:: ENTRIES SUPPLIED ::

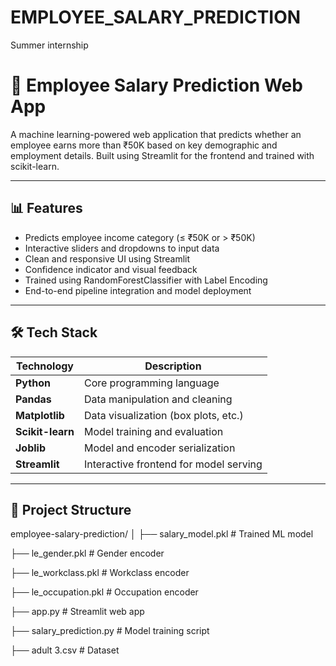 # EMPLOYEE_SALARY_PREDICTION
Summer internship 

# 💼 Employee Salary Prediction Web App

A machine learning-powered web application that predicts whether an employee earns more than ₹50K based on key demographic and employment details. Built using Streamlit for the frontend and trained with scikit-learn.

---

## 📊 Features

- Predicts employee income category (≤ ₹50K or > ₹50K)
- Interactive sliders and dropdowns to input data
- Clean and responsive UI using Streamlit
- Confidence indicator and visual feedback
- Trained using RandomForestClassifier with Label Encoding
- End-to-end pipeline integration and model deployment

---

## 🛠️ Tech Stack

| Technology     | Description                             |
|----------------|-----------------------------------------|
| **Python**     | Core programming language               |
| **Pandas**     | Data manipulation and cleaning          |
| **Matplotlib** | Data visualization (box plots, etc.)    |
| **Scikit-learn** | Model training and evaluation         |
| **Joblib**     | Model and encoder serialization         |
| **Streamlit**  | Interactive frontend for model serving  |

---

## 📂 Project Structure

employee-salary-prediction/
│
├── salary_model.pkl # Trained ML model

├── le_gender.pkl # Gender encoder

├── le_workclass.pkl # Workclass encoder

├── le_occupation.pkl # Occupation encoder

├── app.py # Streamlit web app

├── salary_prediction.py # Model training script

├── adult 3.csv # Dataset

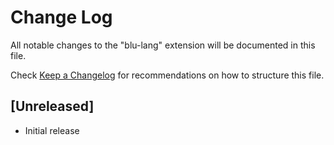 # Change Log

All notable changes to the "blu-lang" extension will be documented in this file.

Check [Keep a Changelog](http://keepachangelog.com/) for recommendations on how to structure this file.

## [Unreleased]

- Initial release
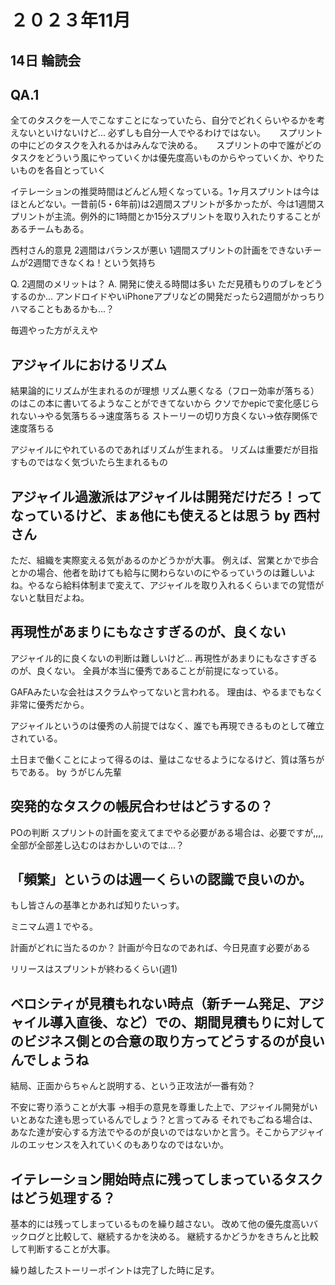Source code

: # ２０２３年11月

## 14日 輪読会

## QA.1

全てのタスクを一人でこなすことになっていたら、自分でどれくらいやるかを考えないといけないけど...
      必ずしも自分一人でやるわけではない。
　  スプリントの中にどのタスクを入れるかはみんなで決める。
　  スプリントの中で誰がどのタスクをどういう風にやっていくかは優先度高いものからやっていくか、やりたいものを各自とっていく

イテレーションの推奨時間はどんどん短くなっている。1ヶ月スプリントは今はほとんどない。一昔前(5・6年前)は2週間スプリントが多かったが、今は1週間スプリントが主流。例外的に1時間とか15分スプリントを取り入れたりすることがあるチームもある。

西村さん的意見
2週間はバランスが悪い
1週間スプリントの計画をできないチームが2週間できなくね！という気持ち

Q. 2週間のメリットは？
A. 開発に使える時間は多い
ただ見積もりのブレをどうするのか...
アンドロイドやいiPhoneアプリなどの開発だったら2週間がかっちりハマることもあるかも...？

毎週やった方がええや

## アジャイルにおけるリズム

結果論的にリズムが生まれるのが理想
リズム悪くなる（フロー効率が落ちる）のはこの本に書いてるようなことができてないから
クソでかepicで変化感じられない→やる気落ちる→速度落ちる
ストーリーの切り方良くない→依存関係で速度落ちる

アジャイルにやれているのであればリズムが生まれる。
リズムは重要だが目指すものではなく気づいたら生まれるもの

## アジャイル過激派はアジャイルは開発だけだろ！ってなっているけど、まぁ他にも使えるとは思う by 西村さん

ただ、組織を実際変える気があるのかどうかが大事。
例えば、営業とかで歩合とかの場合、他者を助けても給与に関わらないのにやるっていうのは難しいよね。やるなら給料体制まで変えて、アジャイルを取り入れるくらいまでの覚悟がないと駄目だよね。

## 再現性があまりにもなさすぎるのが、良くない

アジャイル的に良くないの判断は難しいけど...
再現性があまりにもなさすぎるのが、良くない。
全員が本当に優秀であることが前提になっている。

GAFAみたいな会社はスクラムやってないと言われる。
理由は、やるまでもなく非常に優秀だから。

アジャイルというのは優秀の人前提ではなく、誰でも再現できるものとして確立されている。

土日まで働くことによって得るのは、量はこなせるようになるけど、質は落ちがちである。
by うがじん先輩

## 突発的なタスクの帳尻合わせはどうするの？

POの判断
スプリントの計画を変えてまでやる必要がある場合は、必要ですが,,,,
全部が全部差し込むのはおかしいのでは...？

## 「頻繁」というのは週一くらいの認識で良いのか。

もし皆さんの基準とかあれば知りたいっす。

ミニマム週１でやる。

計画がどれに当たるのか？
計画が今日なのであれば、今日見直す必要がある

リリースはスプリントが終わるくらい(週1)

## ベロシティが見積もれない時点（新チーム発足、アジャイル導入直後、など）での、期間見積もりに対してのビジネス側との合意の取り方ってどうするのが良いんでしょうね

結局、正面からちゃんと説明する、という正攻法が一番有効？

不安に寄り添うことが大事
→相手の意見を尊重した上で、アジャイル開発がいいとあなた達も思っているんでしょう？と言ってみる
それでもごねる場合は、あなた達が安心する方法でやるのが良いのではないかと言う。そこからアジャイルのエッセンスを入れていくのもありなのではないか。

## イテレーション開始時点に残ってしまっているタスクはどう処理する？

基本的には残ってしまっているものを繰り越さない。
改めて他の優先度高いバックログと比較して、継続するかを決める。
継続するかどうかをきちんと比較して判断することが大事。

繰り越したストーリーポイントは完了した時に足す。
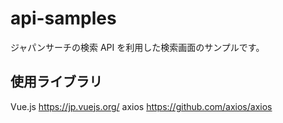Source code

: # api-samples

ジャパンサーチの検索 API を利用した検索画面のサンプルです。

## 使用ライブラリ

Vue.js https://jp.vuejs.org/
axios https://github.com/axios/axios
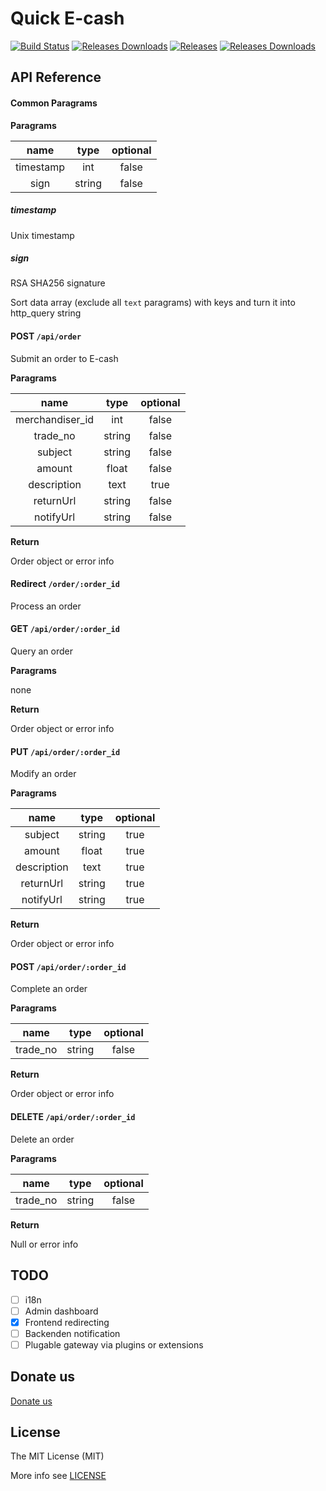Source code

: Quick E-cash
===

[![Build Status](https://img.shields.io/travis/labs7in0/E-cash.svg)](https://travis-ci.org/labs7in0/omnipay-wechat)
[![Releases Downloads](https://img.shields.io/github/downloads/labs7in0/E-cash/total.svg)](https://github.com/labs7in0/E-cash/releases)
[![Releases](https://img.shields.io/github/release/labs7in0/E-cash.svg)](https://github.com/labs7in0/E-cash/releases/latest)
[![Releases Downloads](https://img.shields.io/github/downloads/labs7in0/E-cash/latest/total.svg)](https://github.com/labs7in0/E-cash/releases/latest)

## API Reference

#### Common Paragrams

**Paragrams**

| name | type | optional |
|:----:|:----:|:--------:|
|timestamp|int|false|
|sign|string|false|

##### timestamp

Unix timestamp

##### sign

RSA SHA256 signature

Sort data array (exclude all `text` paragrams) with keys and turn it into http_query string

#### POST `/api/order`
Submit an order to E-cash

**Paragrams**

| name | type | optional |
|:----:|:----:|:--------:|
|merchandiser_id|int|false|
|trade_no|string|false|
|subject|string|false|
|amount|float|false|
|description|text|true|
|returnUrl|string|false|
|notifyUrl|string|false|

**Return**

Order object or error info

#### Redirect `/order/:order_id`
Process an order

#### GET `/api/order/:order_id`
Query an order

**Paragrams**

none

**Return**

Order object or error info

#### PUT `/api/order/:order_id`
Modify an order

**Paragrams**

| name | type | optional |
|:----:|:----:|:--------:|
|subject|string|true|
|amount|float|true|
|description|text|true|
|returnUrl|string|true|
|notifyUrl|string|true|

**Return**

Order object or error info

#### POST `/api/order/:order_id`
Complete an order

**Paragrams**

| name | type | optional |
|:----:|:----:|:--------:|
|trade_no|string|false|

**Return**

Order object or error info

#### DELETE `/api/order/:order_id`
Delete an order

**Paragrams**

| name | type | optional |
|:----:|:----:|:--------:|
|trade_no|string|false|

**Return**

Null or error info

## TODO
- [ ] i18n
- [ ] Admin dashboard
- [x] Frontend redirecting
- [ ] Backenden notification
- [ ] Plugable gateway via plugins or extensions

## Donate us

[Donate us](https://7in0.me/#donate)

## License
 The MIT License (MIT)

 More info see [LICENSE](LICENSE)
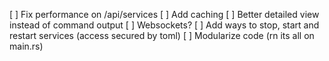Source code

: [ ] Fix performance on /api/services
[ ] Add caching
[ ] Better detailed view instead of command output
[ ] Websockets?
[ ] Add ways to stop, start and restart services (access secured by toml)
[ ] Modularize code (rn its all on main.rs)
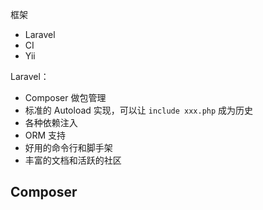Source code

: 

框架

* Laravel 
* CI
* Yii


Laravel：

* Composer 做包管理
* 标准的 Autoload 实现，可以让 `include xxx.php` 成为历史
* 各种依赖注入
* ORM 支持
* 好用的命令行和脚手架
* 丰富的文档和活跃的社区


## Composer

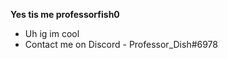 **Yes tis me professorfish0**
- Uh ig im cool
- Contact me on Discord - Professor_Dish#6978



<!---
ProfessorFish0/ProfessorFish0 is a ✨ special ✨ repository because its `README.md` (this file) appears on your GitHub profile.
You can click the Preview link to take a look at your changes.
--->
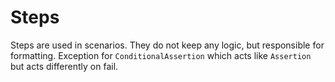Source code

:# Steps

Steps are used in scenarios. They do not keep any logic, but responsible for formatting. Exception
for `ConditionalAssertion` which acts like `Assertion` but acts differently on fail.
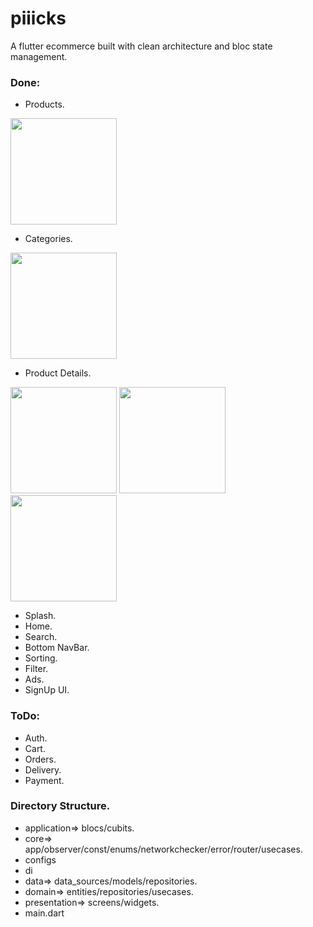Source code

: # piiicks
A flutter ecommerce built with clean architecture and bloc state management.

### Done:
- Products.

<p float="left">
   <img src="https://github.com/mo7amedaliEbaid/piiicks-ecom/blob/8e5f750515f9eddb7e26e90001ba9dfa1167bbd6/screenshots/allproducts.jpg" width="170" />
</p>

- Categories.

<p float="left">
   <img src="https://github.com/mo7amedaliEbaid/piiicks-ecom/blob/8e5f750515f9eddb7e26e90001ba9dfa1167bbd6/screenshots/categories.jpg" width="170" />
</p>

- Product Details.

<p float="left">
   <img src="https://github.com/mo7amedaliEbaid/piiicks-ecom/blob/8e5f750515f9eddb7e26e90001ba9dfa1167bbd6/screenshots/details.jpg" width="170" />
   <img src="https://github.com/mo7amedaliEbaid/piiicks-ecom/blob/8e5f750515f9eddb7e26e90001ba9dfa1167bbd6/screenshots/details1.jpg" width="170" />
   <img src="https://github.com/mo7amedaliEbaid/piiicks-ecom/blob/8e5f750515f9eddb7e26e90001ba9dfa1167bbd6/screenshots/details_photoview.jpg" width="170" />
</p>

- Splash.
- Home.
- Search.
- Bottom NavBar.
- Sorting.
- Filter.
- Ads.
- SignUp UI.

### ToDo:
- Auth.
- Cart.
- Orders.
- Delivery.
- Payment.


### Directory Structure.
- application=> blocs/cubits.
- core=> app/observer/const/enums/networkchecker/error/router/usecases.
- configs
- di
- data=> data_sources/models/repositories.
- domain=> entities/repositories/usecases.
- presentation=> screens/widgets.
- main.dart









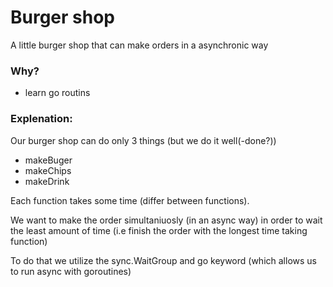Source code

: # Burger shop

A little burger shop that can make orders in a asynchronic way

### Why?
- learn go routins 

### Explenation:
Our burger shop can do only 3 things (but we do it well(-done?))
- makeBuger
- makeChips
- makeDrink

Each function takes some time (differ between functions).

We want to make the order simultaniuosly (in an async way) 
in order to wait the least amount of time (i.e finish the order with the longest time taking function)

To do that we utilize the sync.WaitGroup and go keyword (which allows us to run async with goroutines)
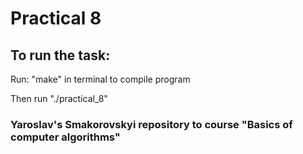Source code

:# Practical 8

## To run the task:

Run: "make" in terminal to compile program

Then run "./practical_8"


### Yaroslav's Smakorovskyi repository to course "Basics of computer algorithms" 
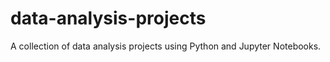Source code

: # data-analysis-projects
A collection of data analysis projects using Python and Jupyter Notebooks.
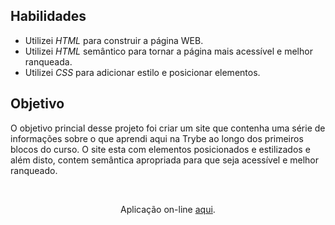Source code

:## Habilidades

- Utilizei _HTML_ para construir a página WEB.
- Utilizei _HTML_ semântico para tornar a página mais acessível e melhor ranqueada.
- Utilizei _CSS_ para adicionar estilo e posicionar elementos.

## Objetivo

O objetivo princial desse projeto foi criar um site que contenha uma série de informações sobre o que aprendi aqui na Trybe ao longo dos primeiros blocos do curso. O site esta com elementos posicionados e estilizados e além disto, contem semântica apropriada para que seja acessível e melhor ranqueado.

<br>
<p align='center'>Aplicação on-line <a href='https://ilanaragao.github.io/projects/lessons-learned/' target='_blank'>aqui</a>.
</p>
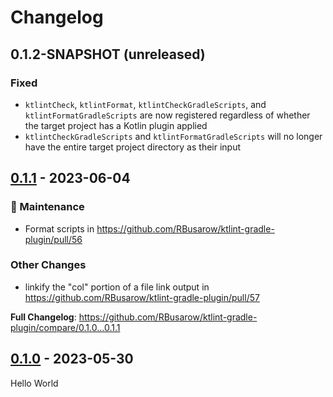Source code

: # Changelog

## 0.1.2-SNAPSHOT (unreleased)

### Fixed

- `ktlintCheck`, `ktlintFormat`, `ktlintCheckGradleScripts`, and `ktlintFormatGradleScripts` are now registered regardless of whether the target project has a Kotlin plugin applied
- `ktlintCheckGradleScripts` and `ktlintFormatGradleScripts` will no longer have the entire target project directory as their input

## [0.1.1] - 2023-06-04

### 🧰 Maintenance

- Format scripts in https://github.com/RBusarow/ktlint-gradle-plugin/pull/56

### Other Changes

- linkify the "col" portion of a file link output
  in https://github.com/RBusarow/ktlint-gradle-plugin/pull/57

**Full Changelog**: https://github.com/RBusarow/ktlint-gradle-plugin/compare/0.1.0...0.1.1

## [0.1.0] - 2023-05-30

Hello World

[0.1.0]: https://github.com/rbusarow/ktlint-gradle-plugin/releases/tag/0.1.0
[0.1.1]: https://github.com/rbusarow/ktlint-gradle-plugin/releases/tag/0.1.1
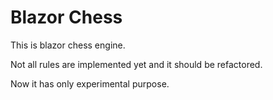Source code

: # Blazor Chess


This is blazor chess engine.

Not all rules are implemented yet and it should be refactored.

Now it has only experimental purpose.
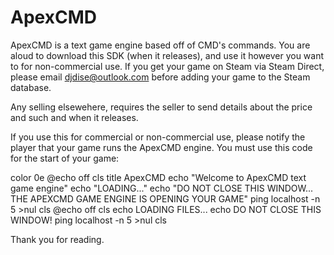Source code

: # ApexCMD
ApexCMD is a text game engine based off of CMD's commands.
You are aloud to download this SDK (when it releases), and use it however you want to for non-commercial use. If you get your game on Steam via Steam Direct, please email djdise@outlook.com before adding your game to the Steam database. 

Any selling elsewehere, requires the seller to send details about the price and such and when it releases.

If you use this for commercial or non-commercial use, please notify the player that your game runs the ApexCMD engine. You must use this code for the start of your game:

color 0e
@echo off
cls
title ApexCMD
echo "Welcome to ApexCMD text game engine"
echo "LOADING..."
echo "DO NOT CLOSE THIS WINDOW... THE APEXCMD GAME ENGINE IS OPENING YOUR GAME"
ping localhost -n 5 >nul
cls
@echo off
cls
echo LOADING FILES...
echo DO NOT CLOSE THIS WINDOW!
ping localhost -n 5 >nul
cls

Thank you for reading.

:::

= WORK TO COMPLETE =
Quote only what lies between the first line of the records and the line containing "ただ見積もりのブレをどうするのか...", please, including both lines and excluding images.

= RESULT BELOW =
 # EMPLOYEE_SALARY_PREDICTION
Summer internship 

# 💼 Employee Salary Prediction Web App

A machine learning-powered web application that predicts whether an employee earns more than ₹50K based on key demographic and employment details. Built using Streamlit for the frontend and trained with scikit-learn.

---

## 📊 Features

- Predicts employee income category (≤ ₹50K or > ₹50K)
- Interactive sliders and dropdowns to input data
- Clean and responsive UI using Streamlit
- Confidence indicator and visual feedback
- Trained using RandomForestClassifier with Label Encoding
- End-to-end pipeline integration and model deployment

---

## 🛠️ Tech Stack

| Technology     | Description                             |
|----------------|-----------------------------------------|
| **Python**     | Core programming language               |
| **Pandas**     | Data manipulation and cleaning          |
| **Matplotlib** | Data visualization (box plots, etc.)    |
| **Scikit-learn** | Model training and evaluation         |
| **Joblib**     | Model and encoder serialization         |
| **Streamlit**  | Interactive frontend for model serving  |

---

## 📂 Project Structure

employee-salary-prediction/
│
├── salary_model.pkl # Trained ML model

├── le_gender.pkl # Gender encoder

├── le_workclass.pkl # Workclass encoder

├── le_occupation.pkl # Occupation encoder

├── app.py # Streamlit web app

├── salary_prediction.py # Model training script

├── adult 3.csv # Dataset

 # Change Log

All notable changes to the "blu-lang" extension will be documented in this file.

Check [Keep a Changelog](http://keepachangelog.com/) for recommendations on how to structure this file.

## [Unreleased]

- Initial release
Source code

: # ２０２３年11月

## 14日 輪読会

## QA.1

全てのタスクを一人でこなすことになっていたら、自分でどれくらいやるかを考えないといけないけど...
      必ずしも自分一人でやるわけではない。
　  スプリントの中にどのタスクを入れるかはみんなで決める。
　  スプリントの中で誰がどのタスクをどういう風にやっていくかは優先度高いものからやっていくか、やりたいものを各自とっていく

イテレーションの推奨時間はどんどん短くなっている。1ヶ月スプリントは今はほとんどない。一昔前(5・6年前)は2週間スプリントが多かったが、今は1週間スプリントが主流。例外的に1時間とか15分スプリントを取り入れたりすることがあるチームもある。

西村さん的意見
2週間はバランスが悪い
1週間スプリントの計画をできないチームが2週間できなくね！という気持ち

Q. 2週間のメリットは？
A. 開発に使える時間は多い
ただ見積もりのブレをどうするのか...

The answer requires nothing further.